Since William Gibson first described it, the notion of 'cyberspace' has become a common theme in descriptions of an emergent age of digital technology. Sci-fi visionaries see a future in which computers, and the worlds they give us access to, have become ubiquitous. However, while there can be no doubt that 'Information technology' is increasingly influential, the grand imaginings of science fiction and futurology have only begun the process of understanding the impact of these technologies on social life.

Escobar's call for enquiry - Welcome to Cyberia - suggests that "anthropologists might be particularly well prepared to understand these processes if they were to open up to the idea that science and technology are crucial arenas for the creation of culture in today's world." [Escobar 1994: 211] Though notions of 'culture' and 'community' have always been problematic, they become even more so in the abstract "technoscape" [Escobar 1994: 214] of the Internet.

The perception of computers has changed enormously in their short, turbulent history. Initially thought of as the calculating machines, they soon developed beyond the field of mathematics. Douglas Adams, co-founder of The Digital Village, described the transition:

"We all thought it was an adding machine, but after a while, because we were able to manipulate these numbers with increasing speed and sophistication, we began to think what else these numbers could stand for - maybe they can stand for the letters of the alphabet... how lacking in imagination we were to think that this is just an adding machine - what it is, is a typewriter. We developed it for a while as a typewriter and then began to think what else we could use these numbers for, like the elements of a graphic display - the pixels - and we began to think of it as a television, with a typewriter stuck in front of it." [Adams 1997]

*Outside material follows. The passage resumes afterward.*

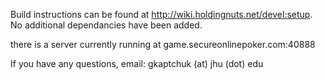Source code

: Build instructions can be found at http://wiki.holdingnuts.net/devel:setup.  No additional dependancies have been added.

there is a server currently running at game.secureonlinepoker.com:40888

If you have any questions, email: gkaptchuk (at) jhu (dot) edu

The computer had changed from being considered a tool to being thought of as information technology. The social meanings of digital technology were largely sought in their relationship to human groups, as the rise of consumption studies in anthropology demonstrate. But the changes did not stop there; it has become increasingly popular to conduct persistent human relationships through computers. This has happened with astonishing rapidity as individual computers are linked through the telephone system. "Information technology increasingly has to do with managing relationships. As in those among people, like on the Internet; or among companies, like on an electronic data interchange network; or among nations, like when banks use clearing and settlement networks. Most of what is called information technology today has already outgrown the name and is now relationship technology." [Schwartz 1996: 79] The clearest sign of the shift to this "relationship technology" is the rapid growth of Internet.

 

The Internet

The origins of the Internet lie in the military networks that the United States developed during the Cold War. The Defence Advanced Research Projects Agency (DARPA) developed the first computer network to link their vast mainframes across the country. The network was intended to make the data stored on the computers resilient to military attack, so that if one computer were destroyed, the information would reroute to avoid the damage. Academic and business institutions subsequently began to see the value of interconnecting their computers so that users could share data. Over time, further networks were established, and eventually they became linked via 'gateways'. The Internet (with a capital I) is the sum of all these networks - the network of networks.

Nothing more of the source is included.